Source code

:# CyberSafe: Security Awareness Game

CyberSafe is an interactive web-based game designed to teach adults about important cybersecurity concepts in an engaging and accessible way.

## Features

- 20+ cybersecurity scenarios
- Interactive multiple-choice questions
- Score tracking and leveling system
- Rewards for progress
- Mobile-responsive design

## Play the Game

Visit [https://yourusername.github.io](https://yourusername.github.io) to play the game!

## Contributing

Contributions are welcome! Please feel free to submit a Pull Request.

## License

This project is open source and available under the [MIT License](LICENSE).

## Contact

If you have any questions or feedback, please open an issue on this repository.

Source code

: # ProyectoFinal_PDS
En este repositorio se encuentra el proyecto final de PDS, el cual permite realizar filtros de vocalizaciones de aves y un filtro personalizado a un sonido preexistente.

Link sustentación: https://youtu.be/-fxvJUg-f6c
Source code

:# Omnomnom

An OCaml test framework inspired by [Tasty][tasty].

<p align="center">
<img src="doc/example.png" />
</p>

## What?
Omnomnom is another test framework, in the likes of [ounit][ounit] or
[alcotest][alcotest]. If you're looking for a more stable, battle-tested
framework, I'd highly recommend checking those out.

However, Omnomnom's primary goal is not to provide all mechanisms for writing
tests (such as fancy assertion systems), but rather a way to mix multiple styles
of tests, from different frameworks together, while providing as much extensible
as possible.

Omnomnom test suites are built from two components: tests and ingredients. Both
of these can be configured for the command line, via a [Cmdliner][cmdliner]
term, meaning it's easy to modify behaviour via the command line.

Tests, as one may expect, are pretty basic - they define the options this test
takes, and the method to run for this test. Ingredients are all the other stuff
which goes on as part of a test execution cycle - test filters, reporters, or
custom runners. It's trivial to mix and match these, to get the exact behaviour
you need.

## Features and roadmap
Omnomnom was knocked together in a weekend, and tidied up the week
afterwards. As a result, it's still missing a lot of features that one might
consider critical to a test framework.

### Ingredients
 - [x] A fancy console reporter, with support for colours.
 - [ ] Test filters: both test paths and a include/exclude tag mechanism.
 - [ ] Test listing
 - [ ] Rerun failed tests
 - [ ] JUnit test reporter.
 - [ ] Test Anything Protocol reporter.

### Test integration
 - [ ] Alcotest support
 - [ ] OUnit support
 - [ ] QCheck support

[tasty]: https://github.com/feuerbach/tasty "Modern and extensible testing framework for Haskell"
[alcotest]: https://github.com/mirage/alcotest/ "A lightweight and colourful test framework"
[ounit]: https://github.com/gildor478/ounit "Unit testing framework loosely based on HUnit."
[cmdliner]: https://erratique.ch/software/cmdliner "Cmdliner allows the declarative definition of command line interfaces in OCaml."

━━━━━━━━━━━━━━━━

** Task to complete **
Put down each entry again, unchanged and complete.

** Your solution **
Source code

:# CyberSafe: Security Awareness Game

CyberSafe is an interactive web-based game designed to teach adults about important cybersecurity concepts in an engaging and accessible way.

## Features

- 20+ cybersecurity scenarios
- Interactive multiple-choice questions
- Score tracking and leveling system
- Rewards for progress
- Mobile-responsive design

## Play the Game

Visit [https://yourusername.github.io](https://yourusername.github.io) to play the game!

## Contributing

Contributions are welcome! Please feel free to submit a Pull Request.

## License

This project is open source and available under the [MIT License](LICENSE).

## Contact

If you have any questions or feedback, please open an issue on this repository.

Source code

: # ProyectoFinal_PDS
En este repositorio se encuentra el proyecto final de PDS, el cual permite realizar filtros de vocalizaciones de aves y un filtro personalizado a un sonido preexistente.

Link sustentación: https://youtu.be/-fxvJUg-f6c
Source code

:# Omnomnom

An OCaml test framework inspired by [Tasty][tasty].

<p align="center">
<img src="doc/example.png" />
</p>

## What?
Omnomnom is another test framework, in the likes of [ounit][ounit] or
[alcotest][alcotest]. If you're looking for a more stable, battle-tested
framework, I'd highly recommend checking those out.

However, Omnomnom's primary goal is not to provide all mechanisms for writing
tests (such as fancy assertion systems), but rather a way to mix multiple styles
of tests, from different frameworks together, while providing as much extensible
as possible.

Omnomnom test suites are built from two components: tests and ingredients. Both
of these can be configured for the command line, via a [Cmdliner][cmdliner]
term, meaning it's easy to modify behaviour via the command line.

Tests, as one may expect, are pretty basic - they define the options this test
takes, and the method to run for this test. Ingredients are all the other stuff
which goes on as part of a test execution cycle - test filters, reporters, or
custom runners. It's trivial to mix and match these, to get the exact behaviour
you need.

## Features and roadmap
Omnomnom was knocked together in a weekend, and tidied up the week
afterwards. As a result, it's still missing a lot of features that one might
consider critical to a test framework.

### Ingredients
 - [x] A fancy console reporter, with support for colours.
 - [ ] Test filters: both test paths and a include/exclude tag mechanism.
 - [ ] Test listing
 - [ ] Rerun failed tests
 - [ ] JUnit test reporter.
 - [ ] Test Anything Protocol reporter.

### Test integration
 - [ ] Alcotest support
 - [ ] OUnit support
 - [ ] QCheck support

[tasty]: https://github.com/feuerbach/tasty "Modern and extensible testing framework for Haskell"
[alcotest]: https://github.com/mirage/alcotest/ "A lightweight and colourful test framework"
[ounit]: https://github.com/gildor478/ounit "Unit testing framework loosely based on HUnit."
[cmdliner]: https://erratique.ch/software/cmdliner "Cmdliner allows the declarative definition of command line interfaces in OCaml."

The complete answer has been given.